[thread]
On this BEE/non-racialism thing, allow me to use an anecdotal example of my own experience as a disabled person:
In 2002, I had a stroke, which put me in a wheelchair because the left-side of my body didn't (and still doesn't really) work. As a young boy... (1)
I received a flood of support from friends, family and school. I had access to doctors, physiotherapists and all the treatment in the world. I had medical aid. I NEVER had to use my disability to get university placement/a job. Not bc I'm some kind of brave survivor, but bc...(2)
even though my parents weren't particularly wealthy, I went to a former model C school, did extra-curricular activities , studied for 6 years and am basically protected from the trauma of poverty. My disability is invisible to me and everyone around me. But why? (3)
The answer is simple. I had a social safety net (my relatively better off home environment and v good medical treatment). More so, people accepted me. They don't bat an eyelid helping me tie my shoelaces, including me in various physical activities where I slow them down... (4)
among other things. People gravitate towards compassion. They recognise that I'm a disabled man through no fault of my own... that my circumstances dictate that I need help sometimes.

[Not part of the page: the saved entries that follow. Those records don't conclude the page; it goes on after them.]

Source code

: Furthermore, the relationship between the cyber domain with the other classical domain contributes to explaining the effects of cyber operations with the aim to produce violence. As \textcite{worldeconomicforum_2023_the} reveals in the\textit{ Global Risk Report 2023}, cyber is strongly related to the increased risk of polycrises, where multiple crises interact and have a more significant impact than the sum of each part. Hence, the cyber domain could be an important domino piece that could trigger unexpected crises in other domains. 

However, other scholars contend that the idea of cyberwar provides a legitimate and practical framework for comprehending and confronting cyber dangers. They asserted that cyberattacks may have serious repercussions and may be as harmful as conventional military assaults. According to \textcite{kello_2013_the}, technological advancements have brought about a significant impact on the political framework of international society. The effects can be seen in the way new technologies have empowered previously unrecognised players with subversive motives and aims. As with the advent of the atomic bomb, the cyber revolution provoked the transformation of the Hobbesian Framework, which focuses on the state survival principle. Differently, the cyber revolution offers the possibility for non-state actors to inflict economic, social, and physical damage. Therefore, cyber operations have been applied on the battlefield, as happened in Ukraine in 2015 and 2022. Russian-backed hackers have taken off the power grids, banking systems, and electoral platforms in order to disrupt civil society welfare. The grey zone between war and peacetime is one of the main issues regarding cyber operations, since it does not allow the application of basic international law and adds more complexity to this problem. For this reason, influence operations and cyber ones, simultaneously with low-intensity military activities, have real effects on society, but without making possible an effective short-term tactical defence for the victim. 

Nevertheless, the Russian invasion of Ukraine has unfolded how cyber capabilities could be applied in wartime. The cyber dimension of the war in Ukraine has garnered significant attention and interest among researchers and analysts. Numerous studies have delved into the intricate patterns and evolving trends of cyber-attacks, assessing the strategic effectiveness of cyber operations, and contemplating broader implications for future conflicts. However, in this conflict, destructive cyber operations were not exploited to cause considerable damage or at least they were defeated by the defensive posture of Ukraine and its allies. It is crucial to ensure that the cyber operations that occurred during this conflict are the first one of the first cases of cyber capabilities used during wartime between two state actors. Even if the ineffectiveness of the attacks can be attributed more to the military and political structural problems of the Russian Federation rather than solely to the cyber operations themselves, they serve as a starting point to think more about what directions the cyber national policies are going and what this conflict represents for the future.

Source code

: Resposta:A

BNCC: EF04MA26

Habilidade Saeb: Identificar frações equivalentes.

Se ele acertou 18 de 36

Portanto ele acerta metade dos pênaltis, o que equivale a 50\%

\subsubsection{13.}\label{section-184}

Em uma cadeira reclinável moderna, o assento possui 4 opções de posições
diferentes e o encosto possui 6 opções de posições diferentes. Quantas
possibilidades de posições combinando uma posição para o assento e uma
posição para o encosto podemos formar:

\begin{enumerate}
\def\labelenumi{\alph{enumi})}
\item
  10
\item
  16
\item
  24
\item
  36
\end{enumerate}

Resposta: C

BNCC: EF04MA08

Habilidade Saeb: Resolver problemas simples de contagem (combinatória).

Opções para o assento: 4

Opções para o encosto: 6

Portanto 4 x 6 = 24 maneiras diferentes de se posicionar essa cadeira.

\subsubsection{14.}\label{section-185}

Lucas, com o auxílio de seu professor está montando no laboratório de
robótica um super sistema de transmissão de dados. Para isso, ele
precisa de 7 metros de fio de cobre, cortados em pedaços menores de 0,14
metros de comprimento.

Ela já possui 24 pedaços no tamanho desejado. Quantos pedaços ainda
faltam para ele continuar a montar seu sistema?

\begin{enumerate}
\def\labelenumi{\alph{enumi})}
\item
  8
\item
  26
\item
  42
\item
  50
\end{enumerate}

And it's a personal battle with my dignity every time I have to ask for help. (5)
This begs the question; why do we not extend the same level of compassion to downtrodden people of colour, who's race serves as a far greater barrier in SA than my disability ever could? Why are we so quick to consider poverty to be a consequence of character flaws? (6)
What's the difference between me and, say, a guy like me that never had my home environment, supportive friends, family, & a good education, bc of the circumstances he was born into - a consequence of race? The difference is that there's nobody to blame for my circumstances...(7)
White guilt is a thing. It lives in all of us. I feel shit that my prospects in life are far greater than the prospects for someone born into abject poverty. And it sucks to have to compare race to a disability. But nobody wants to hear that their privileges (8)
are not a consequence of simply being lucky (or not unlucky like me), that the lottery of birth is rigged in their favour. Change your perspective on redress & transformation. Battle BEE for being a failed, ineffective policy. BUT then come up with something better that can (9)
actually achieve the goals BEE is geared towards. Stop calling it racist policy, it's not. It's classism &, rather than threaten your privileged position, it consolidates it!
Argue for class-based policies/holistic approaches. Labeling transformation as racist is deplorable. (10)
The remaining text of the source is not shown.